#### Data for the task
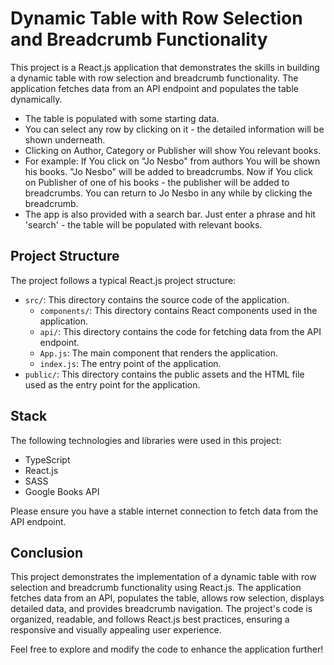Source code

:# Dynamic Table with Row Selection and Breadcrumb Functionality

This project is a React.js application that demonstrates the skills in building a dynamic table with row selection and breadcrumb functionality. The application fetches data from an API endpoint and populates the table dynamically. 
- The table is populated with some starting data.
- You can select any row by clicking on it - the detailed information will be shown underneath. 
- Clicking on Author, Category or Publisher will show You relevant books.
- For example: If You click on "Jo Nesbo" from authors You will be shown his books. "Jo Nesbo" will be added to breadcrumbs. Now if You click on Publisher of one of his books - the publisher will be added to breadcrumbs. You can return to Jo Nesbo in any while by clicking the breadcrumb.
- The app is also provided with a search bar. Just enter a phrase and hit 'search' - the table will be populated with relevant books.

## Project Structure

The project follows a typical React.js project structure:

- `src/`: This directory contains the source code of the application.
  - `components/`: This directory contains React components used in the application.
  - `api/`: This directory contains the code for fetching data from the API endpoint.
  - `App.js`: The main component that renders the application.
  - `index.js`: The entry point of the application.
- `public/`: This directory contains the public assets and the HTML file used as the entry point for the application.


## Stack

The following technologies and libraries were used in this project:

- TypeScript 
- React.js
- SASS
- Google Books API

Please ensure you have a stable internet connection to fetch data from the API endpoint.

## Conclusion

This project demonstrates the implementation of a dynamic table with row selection and breadcrumb functionality using React.js. The application fetches data from an API, populates the table, allows row selection, displays detailed data, and provides breadcrumb navigation. The project's code is organized, readable, and follows React.js best practices, ensuring a responsive and visually appealing user experience.

Feel free to explore and modify the code to enhance the application further!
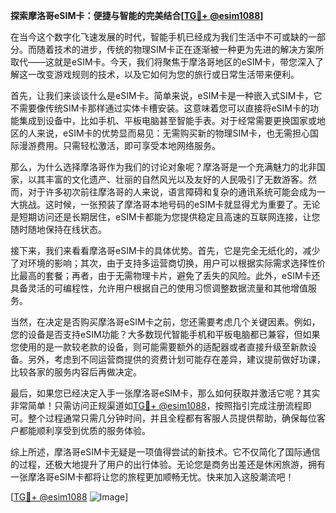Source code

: **探索摩洛哥eSIM卡：便捷与智能的完美结合[[TG💪+ @esim1088](https://t.me/s/esim1088)]**

在当今这个数字化飞速发展的时代，智能手机已经成为我们生活中不可或缺的一部分。而随着技术的进步，传统的物理SIM卡正在逐渐被一种更为先进的解决方案所取代——这就是eSIM卡。今天，我们将聚焦于摩洛哥地区的eSIM卡，带您深入了解这一改变游戏规则的技术，以及它如何为您的旅行或日常生活带来便利。

首先，让我们来谈谈什么是eSIM卡。简单来说，eSIM卡是一种嵌入式SIM卡，它不需要像传统SIM卡那样通过实体卡槽安装。这意味着您可以直接将eSIM卡的功能集成到设备中，比如手机、平板电脑甚至智能手表。对于经常需要更换国家或地区的人来说，eSIM卡的优势显而易见：无需购买新的物理SIM卡，也无需担心国际漫游费用。只需轻松激活，即可享受本地网络服务。

那么，为什么选择摩洛哥作为我们的讨论对象呢？摩洛哥是一个充满魅力的北非国家，以其丰富的文化遗产、壮丽的自然风光以及友好的人民吸引了无数游客。然而，对于许多初次前往摩洛哥的人来说，语言障碍和复杂的通讯系统可能会成为一大挑战。这时候，一张预装了摩洛哥本地号码的eSIM卡就显得尤为重要了。无论是短期访问还是长期居住，eSIM卡都能为您提供稳定且高速的互联网连接，让您随时随地保持在线状态。

接下来，我们来看看摩洛哥eSIM卡的具体优势。首先，它是完全无纸化的，减少了对环境的影响；其次，由于支持多运营商切换，用户可以根据实际需求选择性价比最高的套餐；再者，由于无需物理卡片，避免了丢失的风险。此外，eSIM卡还具备灵活的可编程性，允许用户根据自己的使用习惯调整数据流量和其他增值服务。

当然，在决定是否购买摩洛哥eSIM卡之前，您还需要考虑几个关键因素。例如，您的设备是否支持eSIM功能？大多数现代智能手机和平板电脑都已兼容，但如果您使用的是一款较老款的设备，则可能需要额外的适配器或者直接升级至新款设备。另外，考虑到不同运营商提供的资费计划可能存在差异，建议提前做好功课，比较各家的服务内容后再做决定。

最后，如果您已经决定入手一张摩洛哥eSIM卡，那么如何获取并激活它呢？其实非常简单！只需访问正规渠道如[TG💪+ @esim1088](https://t.me/s/esim1088)，按照指引完成注册流程即可。整个过程通常只需几分钟时间，并且全程都有客服人员提供帮助，确保每位客户都能顺利享受到优质的服务体验。

综上所述，摩洛哥eSIM卡无疑是一项值得尝试的新技术。它不仅简化了国际通信的过程，还极大地提升了用户的出行体验。无论您是商务出差还是休闲旅游，拥有一张摩洛哥eSIM卡都将让您的旅程更加顺畅无忧。快来加入这股潮流吧！

[[TG💪+ @esim1088](https://t.me/s/esim1088) ![Image](https://i.postimg.cc/4NQfJmqS/Snipaste-2025-05-13-00-14-12.png)]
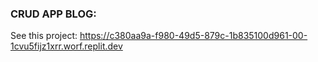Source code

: ### CRUD APP BLOG: 
See this project: https://c380aa9a-f980-49d5-879c-1b835100d961-00-1cvu5fijz1xrr.worf.replit.dev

#### Problem to work on
Using the data above, write out every line exactly, leaving the images behind.

#### The answer
Source code

:# Dynamic Table with Row Selection and Breadcrumb Functionality

This project is a React.js application that demonstrates the skills in building a dynamic table with row selection and breadcrumb functionality. The application fetches data from an API endpoint and populates the table dynamically. 
- The table is populated with some starting data.
- You can select any row by clicking on it - the detailed information will be shown underneath. 
- Clicking on Author, Category or Publisher will show You relevant books.
- For example: If You click on "Jo Nesbo" from authors You will be shown his books. "Jo Nesbo" will be added to breadcrumbs. Now if You click on Publisher of one of his books - the publisher will be added to breadcrumbs. You can return to Jo Nesbo in any while by clicking the breadcrumb.
- The app is also provided with a search bar. Just enter a phrase and hit 'search' - the table will be populated with relevant books.

## Project Structure

The project follows a typical React.js project structure:

- `src/`: This directory contains the source code of the application.
  - `components/`: This directory contains React components used in the application.
  - `api/`: This directory contains the code for fetching data from the API endpoint.
  - `App.js`: The main component that renders the application.
  - `index.js`: The entry point of the application.
- `public/`: This directory contains the public assets and the HTML file used as the entry point for the application.


## Stack

The following technologies and libraries were used in this project:

- TypeScript 
- React.js
- SASS
- Google Books API

Please ensure you have a stable internet connection to fetch data from the API endpoint.

## Conclusion

This project demonstrates the implementation of a dynamic table with row selection and breadcrumb functionality using React.js. The application fetches data from an API, populates the table, allows row selection, displays detailed data, and provides breadcrumb navigation. The project's code is organized, readable, and follows React.js best practices, ensuring a responsive and visually appealing user experience.

Feel free to explore and modify the code to enhance the application further!
Source code

: **探索摩洛哥eSIM卡：便捷与智能的完美结合[[TG💪+ @esim1088](https://t.me/s/esim1088)]**

在当今这个数字化飞速发展的时代，智能手机已经成为我们生活中不可或缺的一部分。而随着技术的进步，传统的物理SIM卡正在逐渐被一种更为先进的解决方案所取代——这就是eSIM卡。今天，我们将聚焦于摩洛哥地区的eSIM卡，带您深入了解这一改变游戏规则的技术，以及它如何为您的旅行或日常生活带来便利。

首先，让我们来谈谈什么是eSIM卡。简单来说，eSIM卡是一种嵌入式SIM卡，它不需要像传统SIM卡那样通过实体卡槽安装。这意味着您可以直接将eSIM卡的功能集成到设备中，比如手机、平板电脑甚至智能手表。对于经常需要更换国家或地区的人来说，eSIM卡的优势显而易见：无需购买新的物理SIM卡，也无需担心国际漫游费用。只需轻松激活，即可享受本地网络服务。

那么，为什么选择摩洛哥作为我们的讨论对象呢？摩洛哥是一个充满魅力的北非国家，以其丰富的文化遗产、壮丽的自然风光以及友好的人民吸引了无数游客。然而，对于许多初次前往摩洛哥的人来说，语言障碍和复杂的通讯系统可能会成为一大挑战。这时候，一张预装了摩洛哥本地号码的eSIM卡就显得尤为重要了。无论是短期访问还是长期居住，eSIM卡都能为您提供稳定且高速的互联网连接，让您随时随地保持在线状态。

接下来，我们来看看摩洛哥eSIM卡的具体优势。首先，它是完全无纸化的，减少了对环境的影响；其次，由于支持多运营商切换，用户可以根据实际需求选择性价比最高的套餐；再者，由于无需物理卡片，避免了丢失的风险。此外，eSIM卡还具备灵活的可编程性，允许用户根据自己的使用习惯调整数据流量和其他增值服务。

当然，在决定是否购买摩洛哥eSIM卡之前，您还需要考虑几个关键因素。例如，您的设备是否支持eSIM功能？大多数现代智能手机和平板电脑都已兼容，但如果您使用的是一款较老款的设备，则可能需要额外的适配器或者直接升级至新款设备。另外，考虑到不同运营商提供的资费计划可能存在差异，建议提前做好功课，比较各家的服务内容后再做决定。

最后，如果您已经决定入手一张摩洛哥eSIM卡，那么如何获取并激活它呢？其实非常简单！只需访问正规渠道如[TG💪+ @esim1088](https://t.me/s/esim1088)，按照指引完成注册流程即可。整个过程通常只需几分钟时间，并且全程都有客服人员提供帮助，确保每位客户都能顺利享受到优质的服务体验。

综上所述，摩洛哥eSIM卡无疑是一项值得尝试的新技术。它不仅简化了国际通信的过程，还极大地提升了用户的出行体验。无论您是商务出差还是休闲旅游，拥有一张摩洛哥eSIM卡都将让您的旅程更加顺畅无忧。快来加入这股潮流吧！

[[TG💪+ @esim1088](https://t.me/s/esim1088) ![Image](https://i.postimg.cc/4NQfJmqS/Snipaste-2025-05-13-00-14-12.png)]
Source code

: ### CRUD APP BLOG: 
See this project: https://c380aa9a-f980-49d5-879c-1b835100d961-00-1cvu5fijz1xrr.worf.replit.dev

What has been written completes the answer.